With the advent of ebooks, it’s exciting to follow trends in publishing. Overall for 2011, print sales were down 6 percent while electronic sales grew, varying widely from genre to genre. For example, while about 50 percent of fiction sales are ebooks, children and travel ebooks are still only 10 percent of sales. Although romance readers are gravitating to tablets, guidebook readers still prefer print. As fiction goes electronic and travel stays print, the travel genre is of relatively more importance to brick-and-mortar bookstores.

Meanwhile, we’re ready for the future. The powers in electronic guidebooks are Rick Steves (Avalon’s parent company, Perseus, is enthusiastic about being a force here), Frommer’s (whose new head is a futurist with a passion for moving beyond print), and Lonely Planet (now owned by the BBC).

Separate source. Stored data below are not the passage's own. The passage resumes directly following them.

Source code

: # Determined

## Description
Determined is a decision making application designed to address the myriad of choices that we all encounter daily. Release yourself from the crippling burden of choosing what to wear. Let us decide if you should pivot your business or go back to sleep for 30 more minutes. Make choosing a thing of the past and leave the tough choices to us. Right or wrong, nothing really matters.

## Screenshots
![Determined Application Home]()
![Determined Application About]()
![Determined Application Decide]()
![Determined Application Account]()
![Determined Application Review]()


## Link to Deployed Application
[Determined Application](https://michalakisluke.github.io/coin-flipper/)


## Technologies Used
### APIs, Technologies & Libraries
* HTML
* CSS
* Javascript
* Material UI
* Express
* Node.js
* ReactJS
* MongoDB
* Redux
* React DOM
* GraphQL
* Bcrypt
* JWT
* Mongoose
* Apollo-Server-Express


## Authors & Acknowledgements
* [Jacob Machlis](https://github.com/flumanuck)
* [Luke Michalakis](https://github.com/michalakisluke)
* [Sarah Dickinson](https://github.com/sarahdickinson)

With each annual meeting our publisher brings us their wishes for new books, although the list is getting smaller since we’re satisfied that we’ve covered Europe well. The 2013 publishing season will likely see a new Rick Steves’ Barcelona and a Rick Steves’ Northern European Cruise Ports–and in the pipeline are new Pocket Guides for Athens, Florence, Venice, Amsterdam, Istanbul, and Prague. The biggest untapped market is not covering new destinations, but introducing more people to the destinations we already cover, in part by making it easier for them to purchase and download guidebooks while they’re on the road.

At the end, we all agreed to hold the line on prices as much as possible, that my gang will continue to focus on generating good content while Avalon will publish and distribute it (as they do so well), and that Europe as a destination fits the teaching soul of the Rick Steves enterprise.

Having sat through a day and a half of meetings, it’s clear to me that the brand “Rick Steves” would be nothing without the hard work and wonderful talent of our co-authors, our editors here in our office, and our good friends at Avalon Travel. Here’s to great guidebooks making happy travels for 2012!

Comments

9 Replies to “Making and Selling Great Guidebooks: The Focus of Our Annual Publisher’s Summit”

  1. Rick, you have the respect of all of your readers and whatever you write, with the help of the people above, your books, videos, app’s etc will always be appreciated and used. Happy Travels to You (taken from you and changed a little bit).

  2. Rick – Love how you give us glimpse into the “back door” of Europe Through the Back Door! The transparency is great, and fascinating (not dry at all).

  3. Rick: I have loved your books for years, especially the one on the Cinque Terre. It, by far, is my favorite. I have a thought-provoking question. How do you think the role of technology will change how travelers consume information during their trip? And how will you change the way you distribute your information given these new technologies?

  4. Rick,

    I can’t tell you how many conversations I’ve had in Europe started by either my having or my conversing partner having a Rick Steves’ guidebook in hand. Whether it was the lady in Orvieto who’s own guide book was in the Hotel ;) (so we read mine in the Duomo), to the charming Australian lady marveling at the olive trees in San Gimignano and of course the lovely lady in Civita who upon seeing me with your book asked us in to see the view from her garden, I’ve had enjoyable European experiences simply by carrying a Rick Steves book around.

    So you see Rick your books have helped me not just for explore back doors but open new ones along the way.